--- Data provided ---
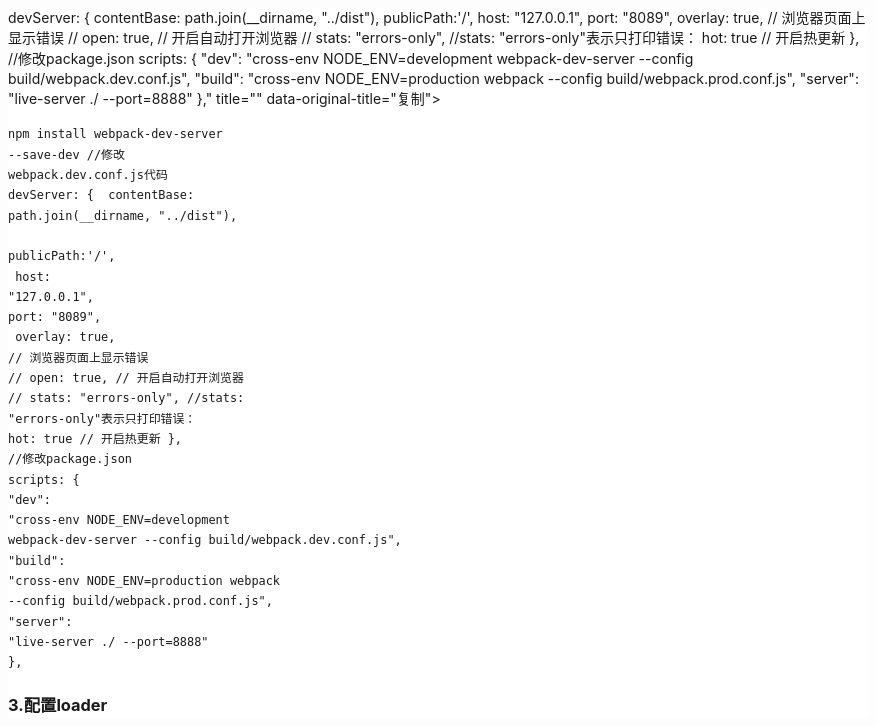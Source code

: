 devServer: {
    contentBase: path.join(__dirname, &quot;../dist&quot;),
    publicPath:'/',
    host: &quot;127.0.0.1&quot;,
    port: &quot;8089&quot;,
    overlay: true, // 浏览器页面上显示错误
    // open: true, // 开启自动打开浏览器
    // stats: &quot;errors-only&quot;, //stats: &quot;errors-only&quot;表示只打印错误：
    hot: true // 开启热更新
},
//修改package.json
scripts: {
    &quot;dev&quot;: &quot;cross-env NODE_ENV=development webpack-dev-server  --config build/webpack.dev.conf.js&quot;,
    &quot;build&quot;: &quot;cross-env NODE_ENV=production webpack --config build/webpack.prod.conf.js&quot;,
    &quot;server&quot;: &quot;live-server ./ --port=8888&quot;
}," title="" data-original-title="复制"></span>
      <span type="button" class="saveToNote code-tool" data-toggle="tooltip" data-placement="top" title="" data-original-title="放进笔记"></span>
      </div>
      </div><pre class="hljs dts"><code>npm install webpack-dev-server --save-dev
<span class="hljs-comment">//修改 webpack.dev.conf.js代码</span>
<span class="hljs-symbol">
devServer:</span> {
<span class="hljs-symbol">    contentBase:</span> path.join(__dirname, <span class="hljs-string">"../dist"</span>),
<span class="hljs-symbol">    publicPath:</span><span class="hljs-string">'/'</span>,
<span class="hljs-symbol">    host:</span> <span class="hljs-string">"127.0.0.1"</span>,
<span class="hljs-symbol">    port:</span> <span class="hljs-string">"8089"</span>,
<span class="hljs-symbol">    overlay:</span> true, <span class="hljs-comment">// 浏览器页面上显示错误</span>
    <span class="hljs-comment">// open: true, // 开启自动打开浏览器</span>
    <span class="hljs-comment">// stats: "errors-only", //stats: "errors-only"表示只打印错误：</span>
<span class="hljs-symbol">    hot:</span> true <span class="hljs-comment">// 开启热更新</span>
},
<span class="hljs-comment">//修改package.json</span>
<span class="hljs-symbol">scripts:</span> {
    <span class="hljs-string">"dev"</span>: <span class="hljs-string">"cross-env NODE_ENV=development webpack-dev-server  --config build/webpack.dev.conf.js"</span>,
    <span class="hljs-string">"build"</span>: <span class="hljs-string">"cross-env NODE_ENV=production webpack --config build/webpack.prod.conf.js"</span>,
    <span class="hljs-string">"server"</span>: <span class="hljs-string">"live-server ./ --port=8888"</span>
},</code></pre>
<h3 id="articleHeader3">3.配置loader</h3>
<div class="widget-codetool" style="display:none;">
      <div class="widget-codetool--inner">
      <span class="selectCode code-tool" data-toggle="tooltip" data-placement="top" title="" data-original-title="全选"></span>
      <span type="button" class="copyCode code-tool" data-toggle="tooltip" data-placement="top" data-clipboard-text="{
    test: /\.(css|scss|sass)$/,
    // 不分离的写法
    // use: [&quot;style-loader&quot;, &quot;css-loader&quot;,sass-loader&quot;]
    // 使用postcss不分离的写法
    // use: [&quot;style-loader&quot;, &quot;css-loader&quot;, sass-loader&quot;,&quot;postcss-loader&quot;]
    // 此处为分离css的写法
    /*use: extractTextPlugin.extract({
        fallback: &quot;style-loader&quot;,
        use: [&quot;css-loader&quot;, &quot;sass-loader&quot;],
        // css中的基础路径
        publicPath: &quot;../&quot;
    })*/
---
**Exercise details:**
Leave the pictures out and print every record exactly.

**Expected answer:**
Source code

: devServer: {
    contentBase: path.join(__dirname, &quot;../dist&quot;),
    publicPath:'/',
    host: &quot;127.0.0.1&quot;,
    port: &quot;8089&quot;,
    overlay: true, // 浏览器页面上显示错误
    // open: true, // 开启自动打开浏览器
    // stats: &quot;errors-only&quot;, //stats: &quot;errors-only&quot;表示只打印错误：
    hot: true // 开启热更新
},
//修改package.json
scripts: {
    &quot;dev&quot;: &quot;cross-env NODE_ENV=development webpack-dev-server  --config build/webpack.dev.conf.js&quot;,
    &quot;build&quot;: &quot;cross-env NODE_ENV=production webpack --config build/webpack.prod.conf.js&quot;,
    &quot;server&quot;: &quot;live-server ./ --port=8888&quot;
}," title="" data-original-title="复制"></span>
      <span type="button" class="saveToNote code-tool" data-toggle="tooltip" data-placement="top" title="" data-original-title="放进笔记"></span>
      </div>
      </div><pre class="hljs dts"><code>npm install webpack-dev-server --save-dev
<span class="hljs-comment">//修改 webpack.dev.conf.js代码</span>
<span class="hljs-symbol">
devServer:</span> {
<span class="hljs-symbol">    contentBase:</span> path.join(__dirname, <span class="hljs-string">"../dist"</span>),
<span class="hljs-symbol">    publicPath:</span><span class="hljs-string">'/'</span>,
<span class="hljs-symbol">    host:</span> <span class="hljs-string">"127.0.0.1"</span>,
<span class="hljs-symbol">    port:</span> <span class="hljs-string">"8089"</span>,
<span class="hljs-symbol">    overlay:</span> true, <span class="hljs-comment">// 浏览器页面上显示错误</span>
    <span class="hljs-comment">// open: true, // 开启自动打开浏览器</span>
    <span class="hljs-comment">// stats: "errors-only", //stats: "errors-only"表示只打印错误：</span>
<span class="hljs-symbol">    hot:</span> true <span class="hljs-comment">// 开启热更新</span>
},
<span class="hljs-comment">//修改package.json</span>
<span class="hljs-symbol">scripts:</span> {
    <span class="hljs-string">"dev"</span>: <span class="hljs-string">"cross-env NODE_ENV=development webpack-dev-server  --config build/webpack.dev.conf.js"</span>,
    <span class="hljs-string">"build"</span>: <span class="hljs-string">"cross-env NODE_ENV=production webpack --config build/webpack.prod.conf.js"</span>,
    <span class="hljs-string">"server"</span>: <span class="hljs-string">"live-server ./ --port=8888"</span>
},</code></pre>
<h3 id="articleHeader3">3.配置loader</h3>
<div class="widget-codetool" style="display:none;">
      <div class="widget-codetool--inner">
      <span class="selectCode code-tool" data-toggle="tooltip" data-placement="top" title="" data-original-title="全选"></span>
      <span type="button" class="copyCode code-tool" data-toggle="tooltip" data-placement="top" data-clipboard-text="{
    test: /\.(css|scss|sass)$/,
    // 不分离的写法
    // use: [&quot;style-loader&quot;, &quot;css-loader&quot;,sass-loader&quot;]
    // 使用postcss不分离的写法
    // use: [&quot;style-loader&quot;, &quot;css-loader&quot;, sass-loader&quot;,&quot;postcss-loader&quot;]
    // 此处为分离css的写法
    /*use: extractTextPlugin.extract({
        fallback: &quot;style-loader&quot;,
        use: [&quot;css-loader&quot;, &quot;sass-loader&quot;],
        // css中的基础路径
        publicPath: &quot;../&quot;
    })*/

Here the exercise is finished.